Only 11 companies applied for exploration licenses in the latest round -- the nation’s 24th -- which focused heavily on the Barents Sea, the Petroleum and Energy Ministry said in a statement on its website on Tuesday. That’s down from 26 in the previous offering and the lowest level since at least 2002, according to records available on the government’s website.
The drop in applicants follows dismal results in the busiest-ever exploration campaign this year in the Barents, which is thought to hold most of Norway’s undiscovered oil and gas. The declining interest is a blow to the Norwegian government, which included a record 93 Barents Sea blocks in an effort to boost activity. Western Europe’s biggest oil and gas producer is betting on Arctic resources to arrest a forecast decline in production from the middle of the next decade.

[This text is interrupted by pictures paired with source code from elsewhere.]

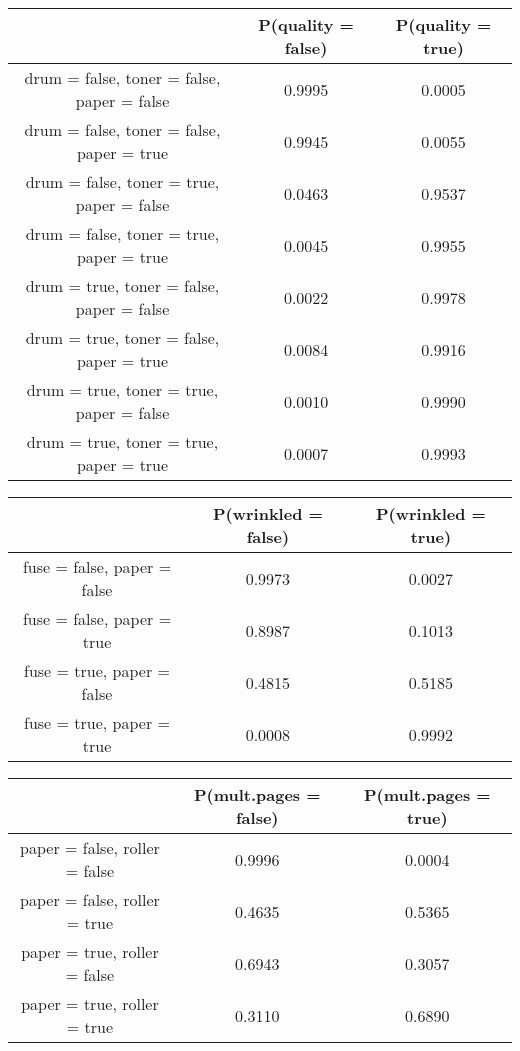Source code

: \begin{table}[h!]
	\begin{tabular}{|c|c|c|}
		\hline
		& P(quality = false) & P(quality = true) \\ \hline
		drum = false, toner = false, paper = false & 0.9995 & 0.0005 \\ \hline
		drum = false, toner = false, paper = true & 0.9945 & 0.0055 \\ \hline
		drum = false, toner = true, paper = false & 0.0463 & 0.9537 \\ \hline
		drum = false, toner = true, paper = true & 0.0045 & 0.9955 \\ \hline
		drum = true, toner = false, paper = false & 0.0022 & 0.9978 \\ \hline
		drum = true, toner = false, paper = true & 0.0084 & 0.9916 \\ \hline
		drum = true, toner = true, paper = false & 0.0010 & 0.9990 \\ \hline
		drum = true, toner = true, paper = true & 0.0007 & 0.9993 \\ \hline
	\end{tabular}
\end{table}

\begin{table}[h!]
	\begin{tabular}{|c|c|c|}
		\hline
		& P(wrinkled = false) & P(wrinkled = true) \\ \hline
		fuse = false, paper = false & 0.9973 & 0.0027 \\ \hline
		fuse = false, paper = true & 0.8987 & 0.1013 \\ \hline
		fuse = true, paper = false & 0.4815 & 0.5185 \\ \hline
		fuse = true, paper = true & 0.0008 & 0.9992 \\ \hline
	\end{tabular}
\end{table}

\begin{table}[h!]
	\begin{tabular}{|c|c|c|}
		\hline
		& P(mult.pages = false) & P(mult.pages = true) \\ \hline
		paper = false, roller = false & 0.9996 & 0.0004 \\ \hline
		paper = false, roller = true & 0.4635 & 0.5365 \\ \hline
		paper = true, roller = false & 0.6943 & 0.3057 \\ \hline
		paper = true, roller = true & 0.3110 & 0.6890 \\ \hline
	\end{tabular}
\end{table}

“The diversity of operators in these areas is very limited,” Anders Holte, an analyst at Danske Bank A/B, said by email. “The results from this year’s exploration by Lundin and Statoil probably didn’t make things better.”
Norwegians are already fiercely debating the future of Arctic drilling, weighing both moral and financial arguments amid efforts to curb climate change. The first oil project in the Barents, Eni SpA’s Goliat, has come under heavy scrutiny for delays, cost overruns and safety incidents. In an unprecedented court case, environmental organizations sued the government over the 23rd licensing round.
The proposal last month by Norway’s sovereign wealth fund, the world’s largest, to get rid of all of its holdings in oil and gas companies only added to the questions about the long-term role of fossil fuels in the Nordic nation.
The industry also got some good news earlier on Tuesday as Statoil ASA decided to go ahead with the $6 billion Johan Castberg oil project in the Barents, after slashing the cost of the development by more than half. While expected, the decision supports the argument that projects in the remote area can be profitable even with crude trading at about $60 a barrel.
To be sure, Norway’s previous license offering had garnered exceptionally strong interest because it included the first entirely new acreage offered to explorers in about 20 years. Also, some companies that applied in the 23rd round no longer operate in Norway. Still, Chevron Corp. and ConocoPhillips, two of the partners in the disappointing Korpfjell exploration well this year, abstained from applying in the 24th round.
“The applicant landscape could indicate that some parties are prioritizing exploration in mature areas this time around,” the Norwegian Petroleum Directorate said on their website.
Other applicants included Aker BP, Centrica Plc, Deutsche Erdoel AG, Rosneft Oil Co. PJSC, Royal Dutch Shell Plc, OMV AG and Wintershall AG. The Petroleum and Energy Ministry expects to award licenses before the summer of 2018.